The government has identified the intended recipient, according to Miles, who said the person's name was withheld pending the investigation.

As for the sender, "We don't know if the person actually knew there were skulls," Miles said. That was under investigation.

As a Marc's employee went through the box, a figurine fell and broke, disclosing a skull enshrouded in ceramic. He contacted warehouse security and the manager, Mark Ternovan, according to Detective James Tesar's report.

Marc's regularly stocks shelves at its 51 stores with items purchased at auction, including those attended by owner Marc Glassman, said Debbie List, administrative assistant at the chain based in nearby Middleburg Heights.

"He attends auctions all the time, everywhere," she said.

At the time of the discovery, the ceramic items were at least one week away from making the shelves at Marc's, where closeouts and low prices are favored over shopper comforts.
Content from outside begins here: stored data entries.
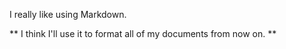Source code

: I really like using Markdown.

** I think I'll use it to format all of my documents from now on. **
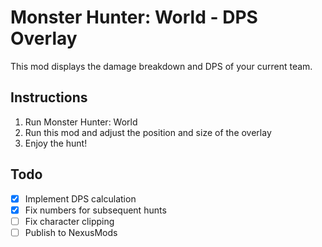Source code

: # Monster Hunter: World - DPS Overlay

This mod displays the damage breakdown and DPS of your current team. 


## Instructions

1. Run Monster Hunter: World
2. Run this mod and adjust the position and size of the overlay
3. Enjoy the hunt!

## Todo 

- [x] Implement DPS calculation
- [x] Fix numbers for subsequent hunts
- [ ] Fix character clipping
- [ ] Publish to NexusMods
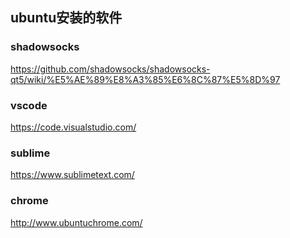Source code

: ## ubuntu安装的软件

### shadowsocks
https://github.com/shadowsocks/shadowsocks-qt5/wiki/%E5%AE%89%E8%A3%85%E6%8C%87%E5%8D%97

### vscode
https://code.visualstudio.com/

### sublime
https://www.sublimetext.com/

### chrome
http://www.ubuntuchrome.com/


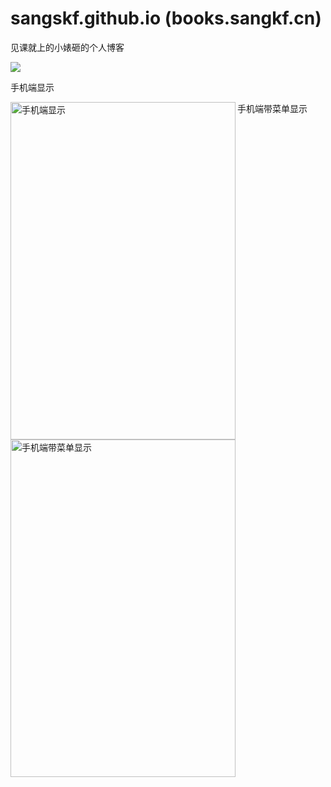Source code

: # sangskf.github.io (books.sangkf.cn)

见课就上的小婊砸的个人博客


![](http://image.sangkf.cn/15509759882606.jpg)

手机端显示

<img src="http://image.sangkf.cn/15509762885632.jpg" width="360" height="540" alt="手机端显示" align=left>

手机端带菜单显示

<img src="http://image.sangkf.cn/15509763598970.jpg" width="360" height="540" alt="手机端带菜单显示" align=left>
You can find men's underwear at the end of the frozen foods, flea collars hanging next to California wines and a chest-high display of unwrapped dog chews. Over in the corner, tropical birds squawk from a room-sized cage.

When you check out at Marc's, don't expect to see price scanners. Cashiers do it the old-fashioned way.

Your purchases are invariably packed in plastic bags with another store's name imprinted. The bags can change from day to day, depending on what's available to Glassman and his buyers.

Police in Brook Park, a working-class Cleveland suburban astride Interstates 71 and 480, released photos showing both a sample skull and one encased in ceramic.

The blanched skull appeared to be missing a lower jaw and has outsized eye sockets. The ceramic-encased skull resembled a head with a biker's tightly fitting helmet and wide purple band down the sides of the face, lips pursed closed.

The skulls include at least one of a child and showed evidence of bindings, according to assistant Cuyahoga County Coroner Heather Raaf. The dried-out look indicated the skulls were aged, possibly for many years.

None had any sign of violence or injuries, according to Raaf, and some may have been buried at some point.

The coroner's office, which traditionally maintains a respective stance regarding bodies and body parts under investigation in its morgue, said Thursday that the skulls were off-limits to photographers and reporters.

A message seeking comment on the Peruvian origin of the shipment was left Thursday at the embassy of Peru in Washington, D.C.